══ Supplied information

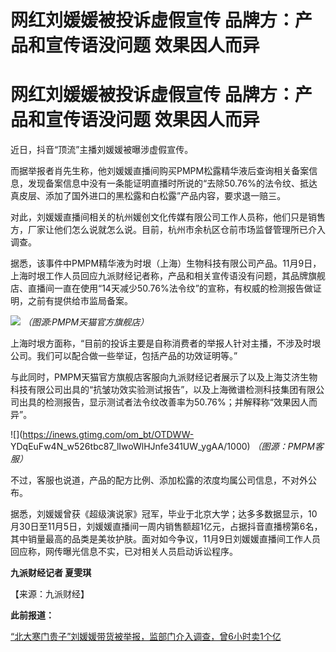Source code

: # 网红刘媛媛被投诉虚假宣传 品牌方：产品和宣传语没问题 效果因人而异

# 网红刘媛媛被投诉虚假宣传 品牌方：产品和宣传语没问题 效果因人而异

近日，抖音“顶流”主播刘媛媛被曝涉虚假宣传。

而据举报者肖先生称，他刘媛媛直播间购买PMPM松露精华液后查询相关备案信息，发现备案信息中没有一条能证明直播时所说的“去除50.76%的法令纹、抵达真皮层、添加了国外进口的黑松露和白松露”产品内容，要求退一赔三。

对此，刘媛媛直播间相关的杭州媛创文化传媒有限公司工作人员称，他们只是销售方，厂家让他们怎么说就怎么说。目前，杭州市余杭区仓前市场监督管理所已介入调查。

据悉，该事件中PMPM精华液为时垠（上海）生物科技有限公司产品。11月9日，上海时垠工作人员回应九派财经记者称，产品和相关宣传语没有问题，其品牌旗舰店、直播间一直在使用“14天减少50.76%法令纹”的宣称，有权威的检测报告做证明，之前有提供给市监局备案。

![](https://inews.gtimg.com/om_bt/OR4soOB30f5jPWyJgZkMqO2vF8E7olyMvxq3tblg1qysgAA/1000)
_（图源:PMPM天猫官方旗舰店）_

上海时垠方面称，“目前的投诉主要是自称消费者的举报人针对主播，不涉及时垠公司。我们可以配合做一些举证，包括产品的功效证明等。”

与此同时，PMPM天猫官方旗舰店客服向九派财经记者展示了以及上海艾济生物科技有限公司出具的“抗皱功效实验测试报告”，以及上海微谱检测科技集团有限公司出具的检测报告，显示测试者法令纹改善率为50.76%；并解释称“效果因人而异”。

![](https://inews.gtimg.com/om_bt/OTDWW-
YDqEuFw4N_w526tbc87_lIwoWlHJnfe341UW_ygAA/1000) _（图源：PMPM客服）_

不过，客服也说道，产品的配方比例、添加松露的浓度均属公司信息，不对外公布。

据悉，刘媛媛曾获《超级演说家》冠军，毕业于北京大学；达多多数据显示，10月30日至11月5日，刘媛媛直播间一周内销售额超1亿元，占据抖音直播榜第6名，其中销量最高的品类是美妆护肤。面对如今争议，11月9日刘媛媛直播间工作人员回应称，网传曝光信息不实，已对相关人员启动诉讼程序。

**九派财经记者 夏雯琪**

【来源：九派财经】

**此前报道：**

[“北大寒门贵子”刘媛媛带货被举报，监部门介入调查，曾6小时卖1个亿
](https://new.qq.com/rain/a/20231108A0AOMR00)

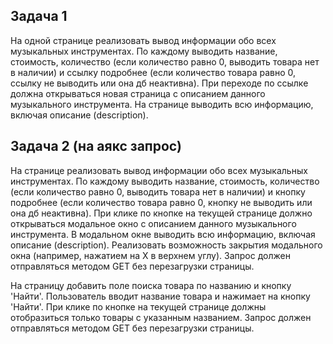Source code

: ## Задача 1

На одной странице реализовать вывод информации обо всех музыкальных инструментах. По каждому выводить название,
стоимость, количество (если количество равно 0, выводить товара нет в наличии) и ссылку подробнее (если количество
товара равно 0, ссылку не выводить или она дб неактивна). При переходе по ссылке должна открываться новая страница с
описанием данного музыкального инструмента. На странице выводить всю информацию, включая описание (description).

## Задача 2 (на аякс запрос)

На странице реализовать вывод информации обо всех музыкальных инструментах. По каждому выводить название, стоимость,
количество (если количество равно 0, выводить товара нет в наличии) и кнопку подробнее (если количество товара равно 0,
кнопку не выводить или она дб неактивна). При клике по кнопке на текущей странице должно открываться модальное окно с
описанием данного музыкального инструмента. В модальном окне выводить всю информацию, включая описание (description).
Реализовать возможность закрытия модального окна (например, нажатием на X в верхнем углу). Запрос должен отправляться
методом GET без перезагрузки страницы.

На страницу добавить поле поиска товара по названию и кнопку 'Найти'. Пользователь вводит название товара и нажимает на
кнопку 'Найти'. При клике по кнопке на текущей странице должны отобразиться только товары с указанным названием. Запрос
должен отправляться методом GET без перезагрузки страницы. 

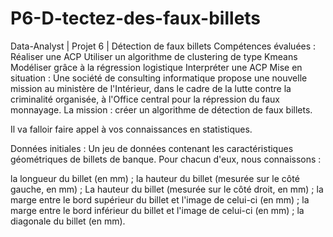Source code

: # P6-D-tectez-des-faux-billets
Data-Analyst | Projet 6 | Détection de faux billets
Compétences évaluées :
Réaliser une ACP
Utiliser un algorithme de clustering de type Kmeans
Modéliser grâce à la régression logistique
Interpréter une ACP
Mise en situation :
Une société de consulting informatique propose une nouvelle mission au ministère de l'Intérieur, dans le cadre de la lutte contre la criminalité organisée, à l'Office central pour la répression du faux monnayage. La mission : créer un algorithme de détection de faux billets.

Il va falloir faire appel à vos connaissances en statistiques.

Données initiales :
Un jeu de données contenant les caractéristiques géométriques de billets de banque. Pour chacun d'eux, nous connaissons :

la longueur du billet (en mm) ;
la hauteur du billet (mesurée sur le côté gauche, en mm) ;
La hauteur du billet (mesurée sur le côté droit, en mm) ;
la marge entre le bord supérieur du billet et l'image de celui-ci (en mm) ;
la marge entre le bord inférieur du billet et l'image de celui-ci (en mm) ;
la diagonale du billet (en mm).
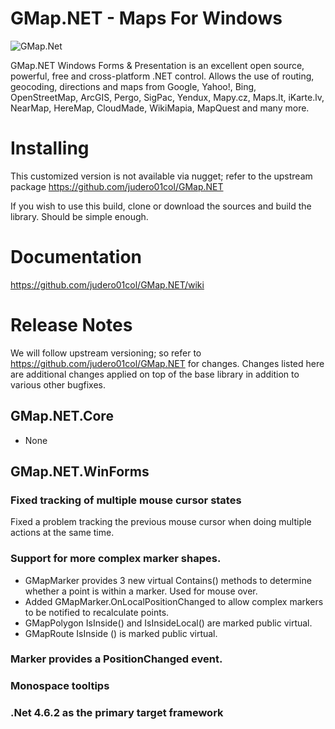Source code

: # GMap.NET - Maps For Windows

![GMap.Net](https://raw.githubusercontent.com/judero01col/GMap.NET/master/GMap.ico "this is the result")

GMap.NET Windows Forms & Presentation is an excellent open source, powerful, free and cross-platform .NET control.
Allows the use of routing, geocoding, directions and maps from Google, Yahoo!, Bing, OpenStreetMap, ArcGIS, Pergo, SigPac, Yendux, Mapy.cz, Maps.lt, iKarte.lv, NearMap, HereMap, CloudMade, WikiMapia, MapQuest and many more.

# Installing
This customized version is not available via nugget; refer to the upstream package https://github.com/judero01col/GMap.NET

If you wish to use this build, clone or download the sources and build the library. Should be simple enough. 

# Documentation
https://github.com/judero01col/GMap.NET/wiki

# Release Notes
We will follow upstream versioning; so refer to https://github.com/judero01col/GMap.NET for changes.
Changes listed here are additional changes applied on top of the base library in addition to various other bugfixes.

## GMap.NET.Core
- None

## GMap.NET.WinForms

### Fixed tracking of multiple mouse cursor states
Fixed a problem tracking the previous mouse cursor when doing multiple actions at the same time.

### Support for more complex marker shapes.
- GMapMarker provides 3 new virtual Contains() methods to determine whether a point is within a marker. Used for mouse over. 
- Added GMapMarker.OnLocalPositionChanged to allow complex markers to be notified to recalculate points.
- GMapPolygon IsInside() and IsInsideLocal() are marked public virtual.
- GMapRoute IsInside () is marked public virtual.

### Marker provides a PositionChanged event.

### Monospace tooltips

### .Net 4.6.2 as the primary target framework
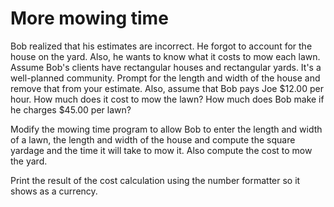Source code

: # More mowing time

Bob realized that his estimates are incorrect. He forgot to account for the house on the yard. Also, he wants to know what it costs to mow each lawn. Assume Bob's clients have rectangular houses and rectangular yards. It's a well-planned community. Prompt for the length and width of the house and remove that from your estimate. Also, assume that Bob pays Joe $12.00 per hour. How much does it cost to mow the lawn? How much does Bob make if he charges $45.00 per lawn?

Modify the mowing time program to allow Bob to enter the length and width of a lawn, the length and width of the house and compute the square yardage and the time it will take to mow it. Also compute the cost to mow the yard.

Print the result of the cost calculation using the number formatter so it shows as a currency. 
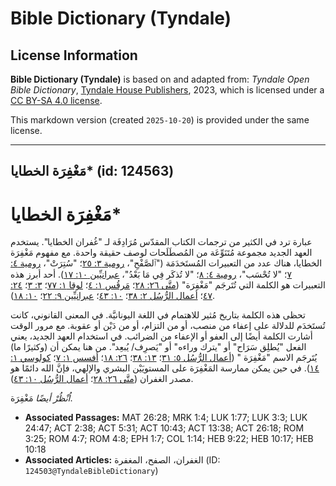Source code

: # Bible Dictionary (Tyndale)

## License Information

**Bible Dictionary (Tyndale)** is based on and adapted from: _Tyndale Open Bible Dictionary_, [Tyndale House Publishers](https://tyndaleopenresources.com/), 2023, which is licensed under a [CC BY-SA 4.0 license](https://creativecommons.org/licenses/by-sa/4.0/legalcode.en).

This markdown version (created `2025-10-20`) is provided under the same license.



--------------------------------

## مَغْفِرَة الخطايا* (id: 124563)

مَغْفِرَة الخطايا\*
===================

عبارة ترد في الكثير من ترجمات الكتاب المقدّس مُرَادِفَة لـ "غُفران الخطايا". يستخدم العهد الجديد مجموعة مُتَنَوِّعَة من المُصطَلَحات لوصف حقيقة واحدة. مع مفهوم مَغْفِرَة الخطايا، هناك عدد من التعبيرات المُستَخدَمَة ("ٱلصَّفْحِ"، [رومية ٣: ٢٥](https://ref.ly/Rom3:25)؛ "سُتِرَتْ"، [رومية ٤: ٧](https://ref.ly/Rom4:7)؛ "لا تُحْسَب"، [رومية ٤: ٨](https://ref.ly/Rom4:8)؛ "لا تُذكَر فِي مَا بَعْدُ"، [عبرانيِّين ١٠: ١٧](https://ref.ly/Heb10:17)). أحد أبرز هذه التعبيرات هو الكلمة التي تُتَرجَم "مَغْفِرَة" ([متَّى ٢٦: ٢٨](https://ref.ly/Matt26:28)؛ [مَرقُس ١: ٤](https://ref.ly/Mark1:4)؛ [لوقا ١: ٧٧](https://ref.ly/Luke1:77)؛ [٣: ٣](https://ref.ly/Luke3:3)؛ [٢٤: ٤٧](https://ref.ly/Luke24:47)؛ [أعمال الرُّسُل ٢: ٣٨](https://ref.ly/Acts2:38)؛ [١٠: ٤٣](https://ref.ly/Acts10:43)؛ [عبرانيِّين ٩: ٢٢](https://ref.ly/Heb9:22)؛ [١٠: ١٨](https://ref.ly/Heb10:18)).

تحظى هذه الكلمة بتاريخ مُثير للاهتمام في اللغة اليونانيَّة. في المعنى القانوني، كانت تُستَخدَم للدلالة على إعفاء من منصب، أو من التزام، أو من دَيْن أو عقوبة. مع مرور الوقت أشارت الكلمة أيضًا إلى العفو أو الإعفاء من الضرائب. في استخدام العهد الجديد، يعني الفعل "يُطلِق سَرَاح" أو "يترك وراءه" أو "يَصرِف/ يُبعِد". من هنا يمكن أن (وكثيرًا ما) يُتَرجَم الاسم "مَغْفِرَة " ([أعمال الرُّسُل ٥: ٣١](https://ref.ly/Acts5:31)؛ [١٣: ٣٨](https://ref.ly/Acts13:38)؛ [٢٦: ١٨](https://ref.ly/Acts26:18)؛ [أفسس ١: ٧](https://ref.ly/Eph1:7)؛ [كولوسي ١: ١٤](https://ref.ly/Col1:14)). في حين يمكن ممارسة المَغْفِرَة على المستويَيْن البشري والإلهي، فإنَّ الله دائمًا هو مصدر الغفران ([متَّى ٢٦: ٢٨](https://ref.ly/Matt26:28)؛ [أعمال الرُّسُل ١٠: ٤٣](https://ref.ly/Acts10:43)).

*اُنْظُرْ أيضًا* مَغْفِرَة.

* **Associated Passages:** MAT 26:28; MRK 1:4; LUK 1:77; LUK 3:3; LUK 24:47; ACT 2:38; ACT 5:31; ACT 10:43; ACT 13:38; ACT 26:18; ROM 3:25; ROM 4:7; ROM 4:8; EPH 1:7; COL 1:14; HEB 9:22; HEB 10:17; HEB 10:18
* **Associated Articles:** الغفران، الصفح، المغفرة (ID: `124503@TyndaleBibleDictionary`)

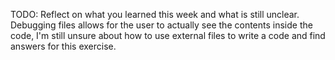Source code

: TODO: Reflect on what you learned this week and what is still unclear.
Debugging files allows for the user to actually see the contents inside the code, I'm still unsure about how to use external files to write a code and find answers for this exercise.
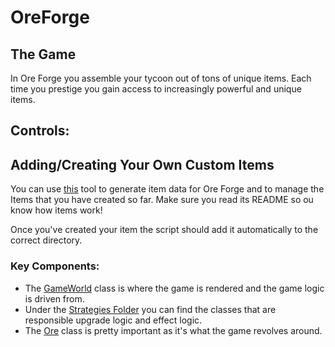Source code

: # OreForge

## The Game 
In Ore Forge you assemble your tycoon out of tons of unique items. Each time you prestige you gain access to increasingly
powerful and unique items. 

## Controls:

## Adding/Creating Your Own Custom Items
You can use [this](https://github.com/NathanUlmen/OreForge-Item-Json-Generator) tool to generate item data for Ore Forge and to manage the Items that you have created so far. Make sure you read its README so ou know how items
work!

Once you've created your item the script should add it automatically to the correct directory. 
### Key Components:
* The [GameWorld](https://github.com/NathanUlmen/OreForge/blob/main/core/src/main/java/ore/forge/Screens/GameWorld.java) class is where the game is rendered and the game logic is driven from.
* Under the [Strategies Folder](https://github.com/NathanUlmen/OreForge/tree/main/core/src/main/java/ore/forge/Strategies) you can find the classes that are responsible upgrade logic and effect logic.
* The [Ore](https://github.com/NathanUlmen/OreForge/blob/main/core/src/main/java/ore/forge/Ore.java) class is pretty important as it's what the game revolves around.
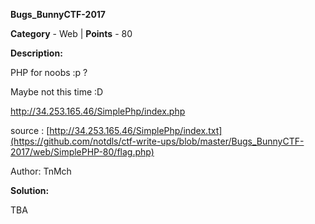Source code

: __Bugs\_BunnyCTF-2017__

__Category__ - Web | __Points__ - 80

__Description:__

PHP for noobs :p ?

Maybe not this time :D

http://34.253.165.46/SimplePhp/index.php

source : [http://34.253.165.46/SimplePhp/index.txt](https://github.com/notdls/ctf-write-ups/blob/master/Bugs_BunnyCTF-2017/web/SimplePHP-80/flag.php)

Author: TnMch

__Solution:__

TBA
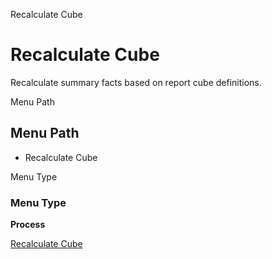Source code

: 
Recalculate Cube
# Recalculate Cube


Recalculate summary facts based on report cube definitions.

Menu Path
## Menu Path



- Recalculate Cube

Menu Type
### Menu Type

**Process**


[Recalculate Cube](../../functional-guide/window/process-factacctsummary.md)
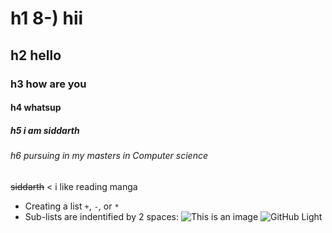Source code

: # h1 8-) hii
## h2  hello 
### h3  how are you 
#### h4 whatsup
##### h5 i am siddarth
###### h6 _pursuing in my masters  in Computer science_
~~siddarth~~
< i like reading manga
+ Creating a list  `+`, `-`, or `*`
+  Sub-lists are indentified by 2 spaces:
![This is an image](https://www.pinterest.com/pin/854276623059110047/)
![GitHub Light](https://github.com/github-light.png#gh-dark-mode-only)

════

> **What this task involves**:
Exact repeat, pictures omitted: give every line from the top of the records down to and including the line with "不过，客服也说道，产品的配方比例、添加松露的浓度均属公司信息，不对外公布。".

> **Solved exercise**:
Source code

: # 网红刘媛媛被投诉虚假宣传 品牌方：产品和宣传语没问题 效果因人而异

# 网红刘媛媛被投诉虚假宣传 品牌方：产品和宣传语没问题 效果因人而异

近日，抖音“顶流”主播刘媛媛被曝涉虚假宣传。

而据举报者肖先生称，他刘媛媛直播间购买PMPM松露精华液后查询相关备案信息，发现备案信息中没有一条能证明直播时所说的“去除50.76%的法令纹、抵达真皮层、添加了国外进口的黑松露和白松露”产品内容，要求退一赔三。

对此，刘媛媛直播间相关的杭州媛创文化传媒有限公司工作人员称，他们只是销售方，厂家让他们怎么说就怎么说。目前，杭州市余杭区仓前市场监督管理所已介入调查。

据悉，该事件中PMPM精华液为时垠（上海）生物科技有限公司产品。11月9日，上海时垠工作人员回应九派财经记者称，产品和相关宣传语没有问题，其品牌旗舰店、直播间一直在使用“14天减少50.76%法令纹”的宣称，有权威的检测报告做证明，之前有提供给市监局备案。

![](https://inews.gtimg.com/om_bt/OR4soOB30f5jPWyJgZkMqO2vF8E7olyMvxq3tblg1qysgAA/1000)
_（图源:PMPM天猫官方旗舰店）_

上海时垠方面称，“目前的投诉主要是自称消费者的举报人针对主播，不涉及时垠公司。我们可以配合做一些举证，包括产品的功效证明等。”

与此同时，PMPM天猫官方旗舰店客服向九派财经记者展示了以及上海艾济生物科技有限公司出具的“抗皱功效实验测试报告”，以及上海微谱检测科技集团有限公司出具的检测报告，显示测试者法令纹改善率为50.76%；并解释称“效果因人而异”。

![](https://inews.gtimg.com/om_bt/OTDWW-
YDqEuFw4N_w526tbc87_lIwoWlHJnfe341UW_ygAA/1000) _（图源：PMPM客服）_

不过，客服也说道，产品的配方比例、添加松露的浓度均属公司信息，不对外公布。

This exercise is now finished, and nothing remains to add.